Somehow it seems longer in pandemic time.
For students, like everyone else, that temporal elasticity could be chalked up to a host of things, from the monotony of quarantine to isolation from family and friends to the mostly invisible barriers between the spaces where we worked, played and dreamed.
In March 2020, The 74 launched “Pandemic Notebook,” an intimate series designed to capture, in their own words, how students are living through this strange period.
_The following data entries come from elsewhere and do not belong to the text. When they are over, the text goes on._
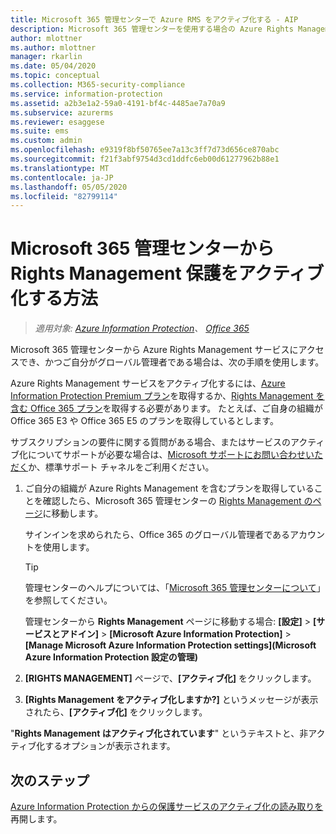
 ```yaml
---
title: Microsoft 365 管理センターで Azure RMS をアクティブ化する - AIP
description: Microsoft 365 管理センターを使用する場合の Azure Rights Management サービスのアクティブ化手順。
author: mlottner
ms.author: mlottner
manager: rkarlin
ms.date: 05/04/2020
ms.topic: conceptual
ms.collection: M365-security-compliance
ms.service: information-protection
ms.assetid: a2b3e1a2-59a0-4191-bf4c-4485ae7a70a9
ms.subservice: azurerms
ms.reviewer: esaggese
ms.suite: ems
ms.custom: admin
ms.openlocfilehash: e9319f8bf50765ee7a13c3ff7d73d656ce870abc
ms.sourcegitcommit: f21f3abf9754d3cd1ddfc6eb00d61277962b88e1
ms.translationtype: MT
ms.contentlocale: ja-JP
ms.lasthandoff: 05/05/2020
ms.locfileid: "82799114"
---
```

# <a name="how-to-activate-rights-management-protection-from-the-microsoft-365-admin-center"></a>Microsoft 365 管理センターから Rights Management 保護をアクティブ化する方法

>*適用対象: [Azure Information Protection](https://azure.microsoft.com/pricing/details/information-protection)、 [Office 365](https://download.microsoft.com/download/E/C/F/ECF42E71-4EC0-48FF-AA00-577AC14D5B5C/Azure_Information_Protection_licensing_datasheet_EN-US.pdf)*

Microsoft 365 管理センターから Azure Rights Management サービスにアクセスでき、かつご自分がグローバル管理者である場合は、次の手順を使用します。 

Azure Rights Management サービスをアクティブ化するには、[Azure Information Protection Premium プラン](https://www.microsoft.com/cloud-platform/azure-information-protection-pricing)を取得するか、[Rights Management を含む Office 365 プラン](https://download.microsoft.com/download/E/C/F/ECF42E71-4EC0-48FF-AA00-577AC14D5B5C/Azure_Information_Protection_licensing_datasheet_EN-US.pdf)を取得する必要があります。 たとえば、ご自身の組織が Office 365 E3 や Office 365 E5 のプランを取得しているとします。 

サブスクリプションの要件に関する質問がある場合、またはサービスのアクティブ化についてサポートが必要な場合は、[Microsoft サポートにお問い合わせいただく](information-support.md#to-contact-microsoft-support)か、標準サポート チャネルをご利用ください。

1. ご自分の組織が Azure Rights Management を含むプランを取得していることを確認したら、Microsoft 365 管理センターの [Rights Management のページ](https://account.activedirectory.windowsazure.com/RmsOnline/Manage.aspx)に移動します。
    
    サインインを求められたら、Office 365 のグローバル管理者であるアカウントを使用します。
    
    > [!TIP]
    > 管理センターのヘルプについては、「[Microsoft 365 管理センターについて](/office365/admin/admin-overview/about-the-admin-center)」を参照してください。
    
    管理センターから **Rights Management** ページに移動する場合: **[設定]** > **[サービスとアドイン]** > **[Microsoft Azure Information Protection]** > **[Manage Microsoft Azure Information Protection settings]\(Microsoft Azure Information Protection 設定の管理\)**

2. **[RIGHTS MANAGEMENT]** ページで、**[アクティブ化]** をクリックします。

3. **[Rights Management をアクティブ化しますか?]** というメッセージが表示されたら、**[アクティブ化]** をクリックします。

"**Rights Management はアクティブ化されています**" というテキストと、非アクティブ化するオプションが表示されます。

## <a name="next-steps"></a>次のステップ
[Azure Information Protection からの保護サービスのアクティブ化の読み取りを](activate-service.md#configuring-onboarding-controls-for-a-phased-deployment)再開します。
Few understood how long it would last. Initially, it just seemed like Spring Break was taking longer than usual. But then the goalposts for a return to normalcy kept shifting: the end of the school year, the fall, the conclusion of Biden’s “First 100 Days.”
It still hasn’t happened.
For students in a once-unthinkable year two of pandemic school, the stories deepened as quarantine wore on. Some grappled with young love in a time of virtual connection; others, locked inside their homes, experienced the deep trauma of parental abuse. They faced issues that are perennial: privilege, college and equity, making new friends. They also tried new things. A fifth-grader in Michigan took advantage of learning from home to care for a neighbor’s ducks and chickens. A high school junior in Chicago recommitted to education and his love of physics after a 3 a.m. epiphany watching Neil deGrasse Tyson videos on YouTube. And a New York City senior who scoured her apartment building for a decent Wi-Fi signal discovered something better: her neighbors.
‘Returning’ to school
WELCOME TO PANDEMIC SCHOOL, YEAR TWO: For students starting a new school year, there are advantages to going virtual. An extra 45 minutes of sleep, for one. Not having to pack a lunch. Avoiding the disgusting bathrooms that are seemingly impossible to avoid in any building occupied by so many adolescents. But as Sadie Bograd writes, much is lost: “Going back to school simply didn’t feel like much of a meaningful shift after a similarly Zoom-filled and homebound summer.” Her school in Lexington, Kentucky, started the semester entirely online. But as she started school, moving from class to class, or link to link, she found several small reasons to be hopeful. Some teachers adorned their Canvas pages with virtual Bitmoji classrooms, their avatars guiding students to important links. Others went on fascinating tangents and rambling digressions. “In short,” Bograd writes, “my teachers’ personalities managed to come through the small box they occupied on my laptop, reassuring me that even without the possibility of face-to-face interaction, I’ll still be able to make meaningful connections.”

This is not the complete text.